| Task to complete |
On every line of the listing, check for "states"; copy the lines that have it.

>>>>>

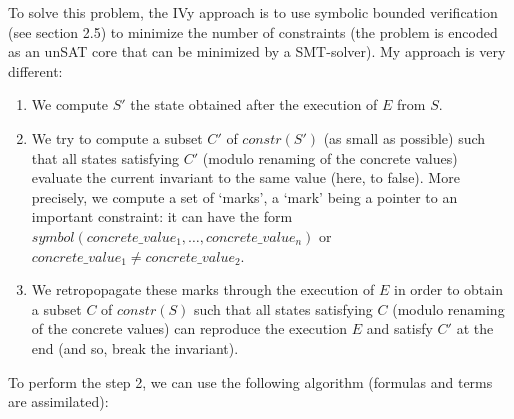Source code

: \documentclass[11pt,a4paper,oldfontcommands,openany]{memoir}
\begin{document}
    To solve this problem, the IVy approach is to use symbolic bounded verification (see section 2.5) to minimize the number of constraints (the problem is encoded as an unSAT core that can be minimized by a SMT-solver).
    My approach is very different:
    \begin{enumerate}
        \item We compute \(S'\) the state obtained after the execution of \(E\) from \(S\).
        \item We try to compute a subset \(C'\) of \(constr(S')\) (as small as possible) such that all states satisfying \(C'\) (modulo renaming of the concrete values)
        evaluate the current invariant to the same value (here, to false). More precisely, we compute a set of `marks', a `mark' being a pointer to an important constraint:
        it can have the form \(symbol(concrete\_value_1,\ldots,concrete\_value_n)\) or \(concrete\_value_1 \neq concrete\_value_2\).
        \item We retropopagate these marks through the execution of \(E\) in order to obtain a subset \(C\) of \(constr(S)\) such that
        all states satisfying \(C\) (modulo renaming of the concrete values) can reproduce the execution \(E\) and satisfy \(C'\) at the end (and so, break the invariant).
    \end{enumerate}

    To perform the step 2, we can use the following algorithm (formulas and terms are assimilated):
\end{document}
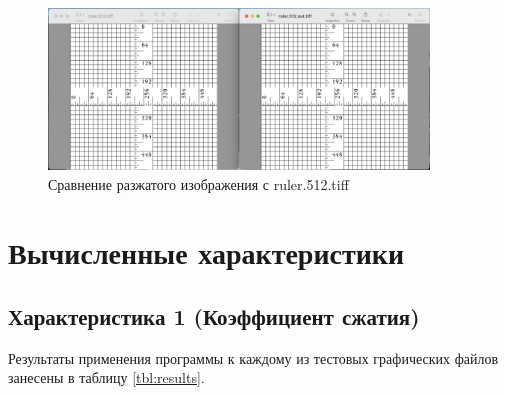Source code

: \documentclass[a4paper,oneside]{article}
\theoremstyle{definition}
\begin{document}
\begin{figure}[H]
  \centering
  \includegraphics[width=0.9\textwidth]{test3_img.jpg}
  \caption{Сравнение разжатого изображения с ruler.512.tiff}
  \label{fig:test_3_img}
\end{figure}

\section{Вычисленные характеристики}

\subsection{Характеристика 1 (Коэффициент сжатия)}

Результаты применения программы к каждому из тестовых графических файлов занесены
в таблицу \ref{tbl:results}.
\end{document}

<<<<<

| Task result |
        \item We try to compute a subset \(C'\) of \(constr(S')\) (as small as possible) such that all states satisfying \(C'\) (modulo renaming of the concrete values)
        all states satisfying \(C\) (modulo renaming of the concrete values) can reproduce the execution \(E\) and satisfy \(C'\) at the end (and so, break the invariant).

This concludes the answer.